Rutherford Institute Challenges Unconstitutional Sign Restrictions That Discriminate Against Political Speech

PALMYRA, Va. — The Rutherford Institute is challenging a Virginia sign regulation that discriminates against political speech as it relates to campaign signs. In a letter to Fluvanna County officials, Rutherford Institute attorneys point out that the County’s regulations on the display of political signs, which limit the display of political signs to a 60-day period preceding an election while imposing no similar time limitations on other signs without political messages, violate the First Amendment’s guarantee to freedom of speech.

“Americans have a clear First Amendment right to freedom of political expression, whether that ‘expression’ takes place at a podium, on a t-shirt, a billboard, a picket sign, or on a campaign sign,” said constitutional attorney John W. Whitehead, president of The Rutherford Institute and author of Battlefield America: The War on the American People. “Indeed, political speech is essential to and is the essence of self-government. It is for this reason that the protections afforded to expression under the law have the fullest and most urgent application to speech that relate to politics.”

Fluvanna County has a number of ordinances that restrict the erection and display of signs within the County. As a general rule, a person must obtain a permit from the County in order to erect a sign, but certain kinds of signs are exempted from the permit requirement. Certain “temporary signs” which advertise an event or seasonal activity, are exempt from the permit requirement. Fluvanna’s ordinances include “political signs” within the category of temporary signs, but also limit the time during which political signs may be displayed to 60 days before and 10 days after the election to which the sign refers.

Dr. Elizabeth Alcorn, the Democratic Party nominee for Virginia’s 58th House of Delegates seat, turned to The Rutherford Institute for help in challenging the County’s 60-day sign limit restriction for campaign signs. The 58th District encompasses several central Virginia counties, including the most populous areas of Fluvanna County.  While planning their efforts in Fluvanna County, Alcorn’s campaign became aware of the 60-day limit and the County’s history of enforcing the restriction against campaign signs, which would prevent her supporters from posting signs until September 6 (the general election will be held on November 5, 2019). 

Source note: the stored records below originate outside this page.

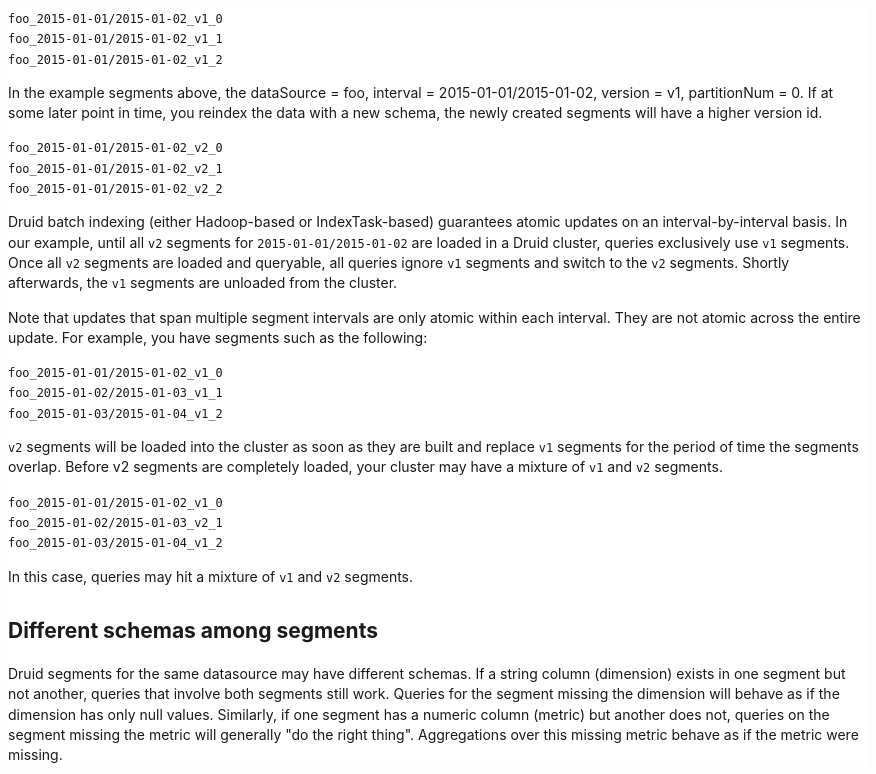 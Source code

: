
 ```
foo_2015-01-01/2015-01-02_v1_0
foo_2015-01-01/2015-01-02_v1_1
foo_2015-01-01/2015-01-02_v1_2
```

In the example segments above, the dataSource = foo, interval = 2015-01-01/2015-01-02, version = v1, partitionNum = 0.
If at some later point in time, you reindex the data with a new schema, the newly created segments will have a higher version id.

```
foo_2015-01-01/2015-01-02_v2_0
foo_2015-01-01/2015-01-02_v2_1
foo_2015-01-01/2015-01-02_v2_2
```

Druid batch indexing (either Hadoop-based or IndexTask-based) guarantees atomic updates on an interval-by-interval basis.
In our example, until all `v2` segments for `2015-01-01/2015-01-02` are loaded in a Druid cluster, queries exclusively use `v1` segments.
Once all `v2` segments are loaded and queryable, all queries ignore `v1` segments and switch to the `v2` segments.
Shortly afterwards, the `v1` segments are unloaded from the cluster.

Note that updates that span multiple segment intervals are only atomic within each interval. They are not atomic across the entire update.
For example, you have segments such as the following:

```
foo_2015-01-01/2015-01-02_v1_0
foo_2015-01-02/2015-01-03_v1_1
foo_2015-01-03/2015-01-04_v1_2
```

`v2` segments will be loaded into the cluster as soon as they are built and replace `v1` segments for the period of time the
segments overlap. Before v2 segments are completely loaded, your cluster may have a mixture of `v1` and `v2` segments.

```
foo_2015-01-01/2015-01-02_v1_0
foo_2015-01-02/2015-01-03_v2_1
foo_2015-01-03/2015-01-04_v1_2
```

In this case, queries may hit a mixture of `v1` and `v2` segments.

## Different schemas among segments

Druid segments for the same datasource may have different schemas. If a string column (dimension) exists in one segment but not
another, queries that involve both segments still work. Queries for the segment missing the dimension will behave as if the dimension has only null values.
Similarly, if one segment has a numeric column (metric) but another does not, queries on the segment missing the
metric will generally "do the right thing". Aggregations over this missing metric behave as if the metric were missing.

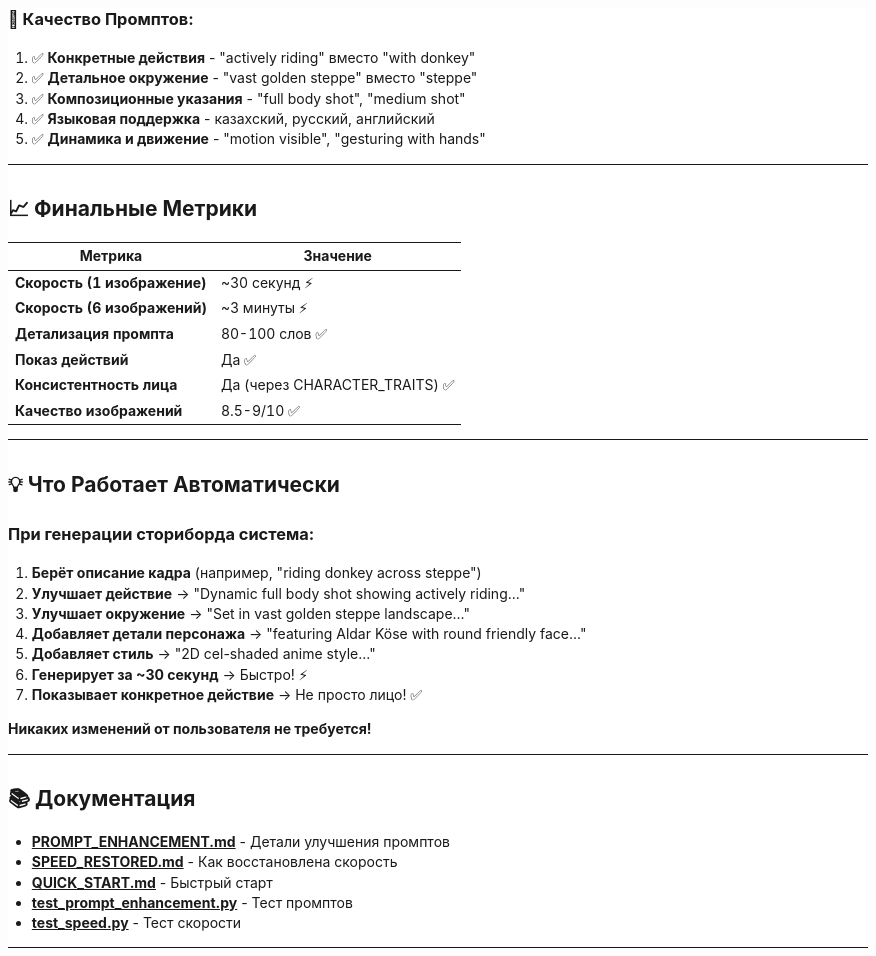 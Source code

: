 ### 🎨 Качество Промптов:
1. ✅ **Конкретные действия** - "actively riding" вместо "with donkey"
2. ✅ **Детальное окружение** - "vast golden steppe" вместо "steppe"
3. ✅ **Композиционные указания** - "full body shot", "medium shot"
4. ✅ **Языковая поддержка** - казахский, русский, английский
5. ✅ **Динамика и движение** - "motion visible", "gesturing with hands"

---

## 📈 Финальные Метрики

| Метрика | Значение |
|---------|----------|
| **Скорость (1 изображение)** | ~30 секунд ⚡ |
| **Скорость (6 изображений)** | ~3 минуты ⚡ |
| **Детализация промпта** | 80-100 слов ✅ |
| **Показ действий** | Да ✅ |
| **Консистентность лица** | Да (через CHARACTER_TRAITS) ✅ |
| **Качество изображений** | 8.5-9/10 ✅ |

---

## 💡 Что Работает Автоматически

### При генерации сториборда система:

1. **Берёт описание кадра** (например, "riding donkey across steppe")
2. **Улучшает действие** → "Dynamic full body shot showing actively riding..."
3. **Улучшает окружение** → "Set in vast golden steppe landscape..."
4. **Добавляет детали персонажа** → "featuring Aldar Köse with round friendly face..."
5. **Добавляет стиль** → "2D cel-shaded anime style..."
6. **Генерирует за ~30 секунд** → Быстро! ⚡
7. **Показывает конкретное действие** → Не просто лицо! ✅

**Никаких изменений от пользователя не требуется!**

---

## 📚 Документация

- **[PROMPT_ENHANCEMENT.md](PROMPT_ENHANCEMENT.md)** - Детали улучшения промптов
- **[SPEED_RESTORED.md](SPEED_RESTORED.md)** - Как восстановлена скорость
- **[QUICK_START.md](QUICK_START.md)** - Быстрый старт
- **[test_prompt_enhancement.py](test_prompt_enhancement.py)** - Тест промптов
- **[test_speed.py](test_speed.py)** - Тест скорости

---
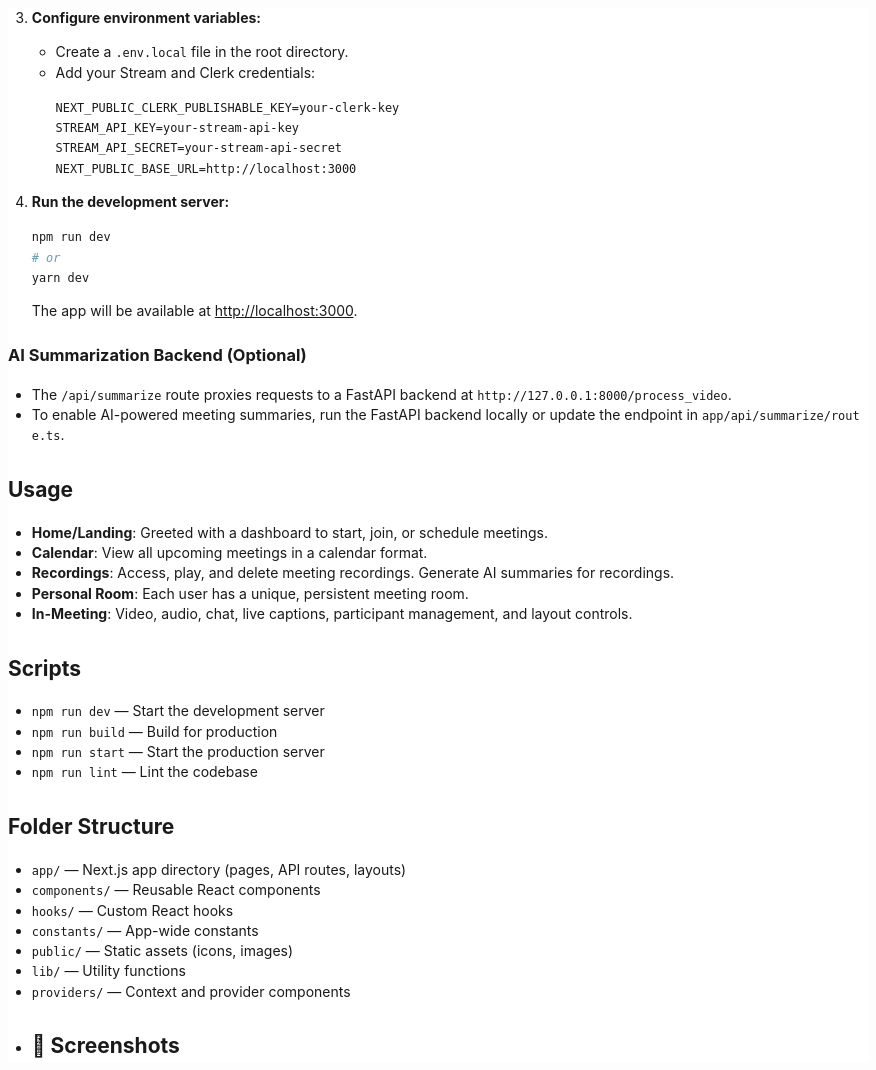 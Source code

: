3. **Configure environment variables:**
   - Create a `.env.local` file in the root directory.
   - Add your Stream and Clerk credentials:
     ```env
     NEXT_PUBLIC_CLERK_PUBLISHABLE_KEY=your-clerk-key
     STREAM_API_KEY=your-stream-api-key
     STREAM_API_SECRET=your-stream-api-secret
     NEXT_PUBLIC_BASE_URL=http://localhost:3000
     ```

4. **Run the development server:**
   ```bash
   npm run dev
   # or
   yarn dev
   ```
   The app will be available at [http://localhost:3000](http://localhost:3000).

### AI Summarization Backend (Optional)
- The `/api/summarize` route proxies requests to a FastAPI backend at `http://127.0.0.1:8000/process_video`.
- To enable AI-powered meeting summaries, run the FastAPI backend locally or update the endpoint in `app/api/summarize/route.ts`.

## Usage

- **Home/Landing**: Greeted with a dashboard to start, join, or schedule meetings.
- **Calendar**: View all upcoming meetings in a calendar format.
- **Recordings**: Access, play, and delete meeting recordings. Generate AI summaries for recordings.
- **Personal Room**: Each user has a unique, persistent meeting room.
- **In-Meeting**: Video, audio, chat, live captions, participant management, and layout controls.

## Scripts

- `npm run dev` — Start the development server
- `npm run build` — Build for production
- `npm run start` — Start the production server
- `npm run lint` — Lint the codebase

## Folder Structure

- `app/` — Next.js app directory (pages, API routes, layouts)
- `components/` — Reusable React components
- `hooks/` — Custom React hooks
- `constants/` — App-wide constants
- `public/` — Static assets (icons, images)
- `lib/` — Utility functions
- `providers/` — Context and provider components
- ## 📸 Screenshots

In a letter to Fluvanna’s County Administrator, attorneys for The Rutherford Institute point out that the County’s 60-day sign restriction violates the First Amendment’s guarantee to freedom of speech because the limit discriminates against political speech because of its content. The letter also points out that while a sign expressing support for a political candidate may only be displayed for a 70-day period (60 days before the election, with the sign having to be removed within 10 days after the election), other signs with non-political messages, such as “for sale” signs or “no trespassing” signs, may be displayed permanently. The U.S. Supreme Court has made clear that this kind of content-based regulation of signs is subject to strict scrutiny under the First Amendment.  In demanding assurances from Fluvanna County that it will not enforce the restriction against Alcorn’s campaign signs, Rutherford Institute attorneys warn that Fluvanna’s 60-day sign restriction is an overbroad regulation of property owners’ right to display political signs that would not survive strict legal scrutiny.